• **Task instructions**
The pictures get dropped, while every remaining part of the listing is copied exactly.

• **Dataset content**
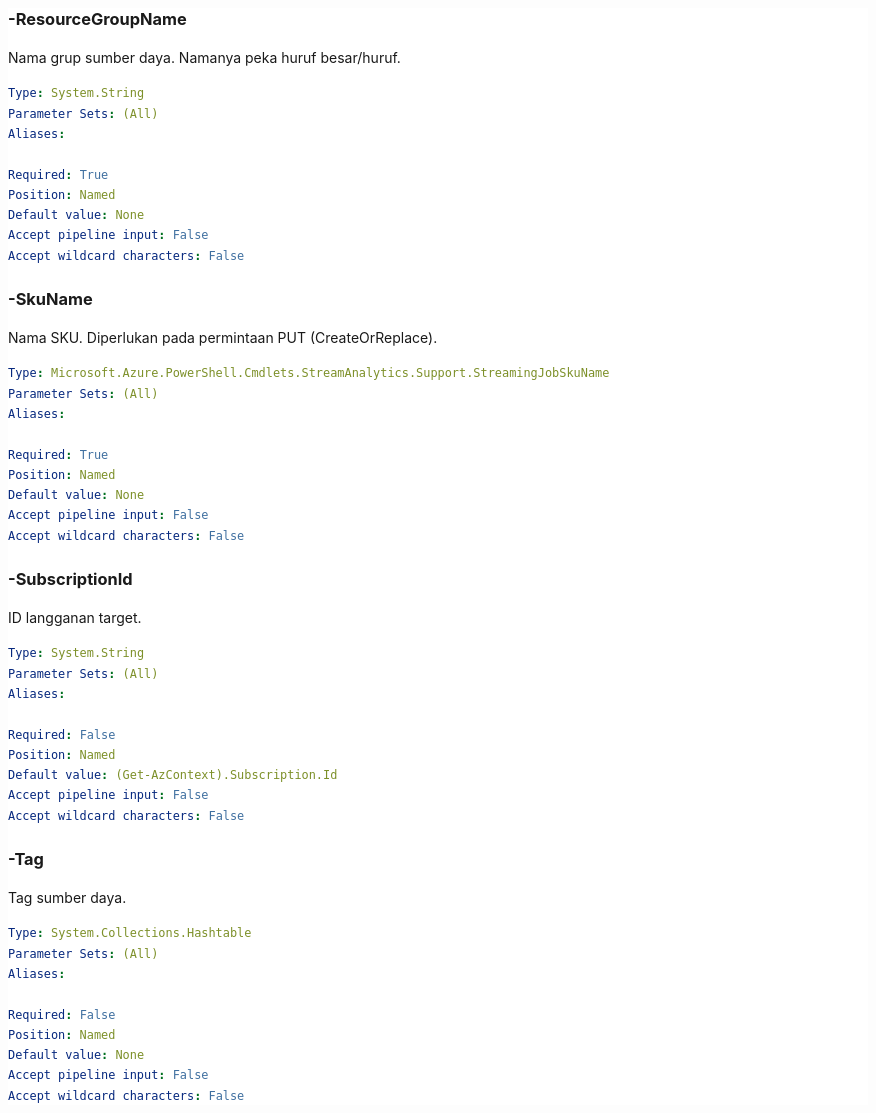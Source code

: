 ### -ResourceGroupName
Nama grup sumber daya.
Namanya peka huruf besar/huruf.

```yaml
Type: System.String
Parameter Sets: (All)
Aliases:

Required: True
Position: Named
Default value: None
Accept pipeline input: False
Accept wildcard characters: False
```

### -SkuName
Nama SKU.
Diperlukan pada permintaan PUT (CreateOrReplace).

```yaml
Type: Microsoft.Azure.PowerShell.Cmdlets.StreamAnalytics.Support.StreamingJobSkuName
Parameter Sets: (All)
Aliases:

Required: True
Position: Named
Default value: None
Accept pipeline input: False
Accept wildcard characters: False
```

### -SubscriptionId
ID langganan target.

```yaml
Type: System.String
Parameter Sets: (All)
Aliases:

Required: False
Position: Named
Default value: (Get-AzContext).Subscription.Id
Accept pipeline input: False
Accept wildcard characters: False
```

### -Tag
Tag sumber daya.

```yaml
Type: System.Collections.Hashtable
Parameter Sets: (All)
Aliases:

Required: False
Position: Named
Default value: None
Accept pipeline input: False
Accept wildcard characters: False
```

• **Answer for the task**
Source code

: ### -ResourceGroupName
Nama grup sumber daya.
Namanya peka huruf besar/huruf.

```yaml
Type: System.String
Parameter Sets: (All)
Aliases:

Required: True
Position: Named
Default value: None
Accept pipeline input: False
Accept wildcard characters: False
```

### -SkuName
Nama SKU.
Diperlukan pada permintaan PUT (CreateOrReplace).

```yaml
Type: Microsoft.Azure.PowerShell.Cmdlets.StreamAnalytics.Support.StreamingJobSkuName
Parameter Sets: (All)
Aliases:

Required: True
Position: Named
Default value: None
Accept pipeline input: False
Accept wildcard characters: False
```

### -SubscriptionId
ID langganan target.

```yaml
Type: System.String
Parameter Sets: (All)
Aliases:

Required: False
Position: Named
Default value: (Get-AzContext).Subscription.Id
Accept pipeline input: False
Accept wildcard characters: False
```

### -Tag
Tag sumber daya.

```yaml
Type: System.Collections.Hashtable
Parameter Sets: (All)
Aliases:

Required: False
Position: Named
Default value: None
Accept pipeline input: False
Accept wildcard characters: False
```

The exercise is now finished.